Current research has also shifted from the development of nanomaterials targeting a single pathway toward the development of multifunctional composite nanomaterials. Although these materials have demonstrated considerable potential in animal studies, significant challenges remain before nanotherapy can be translated into clinical practice.

In addition to designing multifunctional nanomaterials based on the pathological mechanisms of oxidative stress and redox imbalance in the IVDD, researchers should actively develop clinically relevant large-animal models capable of realistically simulating chronic oxidative stress, sustained mechanical loading, and progressive pathological degeneration observed in human IVDD. Simultaneously, less invasive and image-guided delivery methods, together with annulus-preserving or annulus-sealing strategies, should be prioritized to minimize secondary IVD injury during repeated or long-term treatment. Furthermore, standardized and scalable production processes, sterilization procedures, quality control systems, and regulatory pathways for redox-active nanomaterials must be established.
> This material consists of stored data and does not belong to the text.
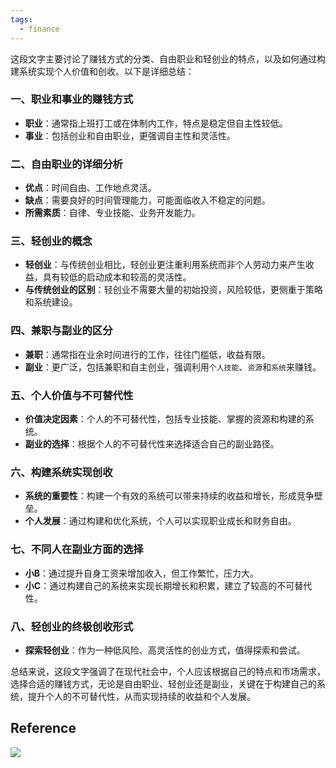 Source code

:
 ```yaml
---
tags:
  - finance
---
```

这段文字主要讨论了赚钱方式的分类、自由职业和轻创业的特点，以及如何通过构建系统实现个人价值和创收。以下是详细总结：

### 一、职业和事业的赚钱方式

- **职业**：通常指上班打工或在体制内工作，特点是稳定但自主性较低。
- **事业**：包括创业和自由职业，更强调自主性和灵活性。

### 二、自由职业的详细分析

- **优点**：时间自由、工作地点灵活。
- **缺点**：需要良好的时间管理能力，可能面临收入不稳定的问题。
- **所需素质**：自律、专业技能、业务开发能力。

### 三、轻创业的概念

- **轻创业**：与传统创业相比，轻创业更注重利用系统而非个人劳动力来产生收益，具有较低的启动成本和较高的灵活性。
- **与传统创业的区别**：轻创业不需要大量的初始投资，风险较低，更侧重于策略和系统建设。

### 四、兼职与副业的区分

- **兼职**：通常指在业余时间进行的工作，往往门槛低，收益有限。
- **副业**：更广泛，包括兼职和自主创业，强调利用`个人技能`、`资源`和`系统`来赚钱。

### 五、个人价值与不可替代性

- **价值决定因素**：个人的不可替代性，包括专业技能、掌握的资源和构建的系统。
- **副业的选择**：根据个人的不可替代性来选择适合自己的副业路径。

### 六、构建系统实现创收

- **系统的重要性**：构建一个有效的系统可以带来持续的收益和增长，形成竞争壁垒。
- **个人发展**：通过构建和优化系统，个人可以实现职业成长和财务自由。

### 七、不同人在副业方面的选择

- **小B**：通过提升自身工资来增加收入，但工作繁忙，压力大。
- **小C**：通过构建自己的系统来实现长期增长和积累，建立了较高的不可替代性。

### 八、轻创业的终极创收形式

- **探索轻创业**：作为一种低风险、高灵活性的创业方式，值得探索和尝试。

总结来说，这段文字强调了在现代社会中，个人应该根据自己的特点和市场需求，选择合适的赚钱方式，无论是自由职业、轻创业还是副业，关键在于构建自己的系统，提升个人的不可替代性，从而实现持续的收益和个人发展。


## Reference

![](https://www.bilibili.com/video/BV1HZ421U752/?spm_id_from=333.337.search-card.all.click&vd_source=85be5337e389e3ebafbd4f6f055f6ccd)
To synthesize these future trajectories, Figure 5 provides a conceptual overview of the proposed developmental and translational roadmap for redox-modulating nanotherapeutics in IVDD treatment.

Comprehensively addressing these challenges is essential for advancing nanotechnology from laboratory proof-of-concept to clinically viable therapeutic approaches, ultimately enabling effective correction of redox imbalance within the IVD and achieving structural repair and functional regeneration of degenerated IVDs.